# Magia por categorías > Magia de Salon y escenario >  Mariposas voladoras

## jose castiñeiras gonzalez

Perdonad si ya se ha hablado de esto, pero he tratado de buscar.
¿Donde puedo encontrar la ilusión de las mariposas que vuelan sobre el abanico?
Muchas gracias de antemano y un saludo

----------


## Goreneko

http://www.magiapotagia.com/viewtopi...ight=plandolit

 :Wink1:

----------


## jose castiñeiras gonzalez

No me sale nada en ese subforo :-(

----------


## Iñigo Urkia

Jose,

puedes encontrar este efecto descrito en "Las maravillas de la magia moderna" Dr.Areny de Plandolit, Editorial Alta Fulla de Barcelona.

Es un poco dificil de buscar, aquí tienes el link 

http://www.altafulla.com/ad_lit/plandolit.htm

Espero haberte sido de ayuda,

I.Urkia

----------


## jose castiñeiras gonzalez

Gracias Iñigo. Buscaré.
Algún dvd? McBride?

----------


## Iñigo Urkia

Sí, me suena que McBride tiene algo en sus DVDs de escena pero eso ya no te lo puedo asegurar. Aunque seguro que te serán más prácticos que el libro que te he recomendado, porque es bastante antiguo y las técnicas de los demás juegos son de lo mas extravagantes. 

Un saludo!

----------


## Goreneko

Sí, es muy extravagante, pero es porque es muy antiguo. Humo y espejos...  :Smile1:

----------


## masdelomismo

Pues trabajo en una agencia de publicidad, y nos ha llegado de un proveedor unas mariposas de alambre, con hojas de papel, que salen volando solas. Son ideales para cargar donde y como quieras, y causan mucha sorpresa, porque hacen un ruido muy característico al empezar a volar. Lo bonito es que son muy baratas y los espectadores pueden coger las que quieran. Además pueden llevar vuestra dirección.

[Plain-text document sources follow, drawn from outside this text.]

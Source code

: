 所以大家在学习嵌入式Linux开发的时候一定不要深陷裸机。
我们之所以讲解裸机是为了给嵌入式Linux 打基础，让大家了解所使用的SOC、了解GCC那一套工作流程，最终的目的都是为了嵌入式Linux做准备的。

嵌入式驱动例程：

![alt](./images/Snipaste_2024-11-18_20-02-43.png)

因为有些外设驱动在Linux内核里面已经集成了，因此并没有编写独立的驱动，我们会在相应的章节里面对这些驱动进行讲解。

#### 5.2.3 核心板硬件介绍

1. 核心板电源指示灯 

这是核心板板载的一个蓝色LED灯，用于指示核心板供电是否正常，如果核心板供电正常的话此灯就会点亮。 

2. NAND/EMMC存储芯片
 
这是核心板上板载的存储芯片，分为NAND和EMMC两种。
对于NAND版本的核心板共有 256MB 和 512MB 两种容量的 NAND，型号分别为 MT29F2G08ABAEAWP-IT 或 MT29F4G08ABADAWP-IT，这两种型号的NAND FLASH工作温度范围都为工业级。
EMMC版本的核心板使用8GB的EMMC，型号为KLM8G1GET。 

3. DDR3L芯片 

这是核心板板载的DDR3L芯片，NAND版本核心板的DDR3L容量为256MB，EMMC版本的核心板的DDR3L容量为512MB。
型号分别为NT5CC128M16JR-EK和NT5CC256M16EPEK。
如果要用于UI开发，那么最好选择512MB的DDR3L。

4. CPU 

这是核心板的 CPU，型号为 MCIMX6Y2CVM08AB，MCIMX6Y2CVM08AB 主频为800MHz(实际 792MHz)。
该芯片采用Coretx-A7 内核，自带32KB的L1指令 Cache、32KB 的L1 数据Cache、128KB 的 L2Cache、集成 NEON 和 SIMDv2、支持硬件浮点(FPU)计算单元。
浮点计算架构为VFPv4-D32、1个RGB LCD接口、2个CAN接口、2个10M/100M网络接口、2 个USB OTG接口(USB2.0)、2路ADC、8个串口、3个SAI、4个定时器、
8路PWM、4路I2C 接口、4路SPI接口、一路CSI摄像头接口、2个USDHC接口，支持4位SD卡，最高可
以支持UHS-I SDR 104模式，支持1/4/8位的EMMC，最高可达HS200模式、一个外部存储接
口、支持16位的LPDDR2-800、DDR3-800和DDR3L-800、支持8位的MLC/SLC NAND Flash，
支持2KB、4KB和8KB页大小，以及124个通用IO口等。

Chulísimas. Si queréis os digo el distribuidor (primero tengo que buscarlo, claro)

----------


## mayico

que salen volando solas? y que tal si grabas un video de esas mariposas?

----------


## jose castiñeiras gonzalez

Será que al darle con el abanico salen volando imitando a una mariposa auténtica no?
Un saludo

----------


## masdelomismo

no, son geniales. son de alambre, y el mecanismo motor es tan simple como una goma. 

Las podéis encontrar en : www.magicflyer.com

¡¡No las paséis por alto!! Si queréis mando alguna foto...

----------


## masdelomismo

no es que se lancen como una goma, como un tirachinas, es que se enrosca una goma en las alas. Visitad la página y veréis.

----------


## Ayy

aaa esa las tenia yo de pqueño.... pero no les veo utilidad, hay que tenerlas enrolladas y no creo qe sirva mucho...

----------


## jose castiñeiras gonzalez

Pero necesitaba que salieran volando de las manos al darle con un abanico.
No creo que sea lo que busco, ya que lo que yo digo creo que se puede hacer con papel sin más.
Aún así, gracias

----------


## Xeic

Sabeis donde se pueden comprar?

----------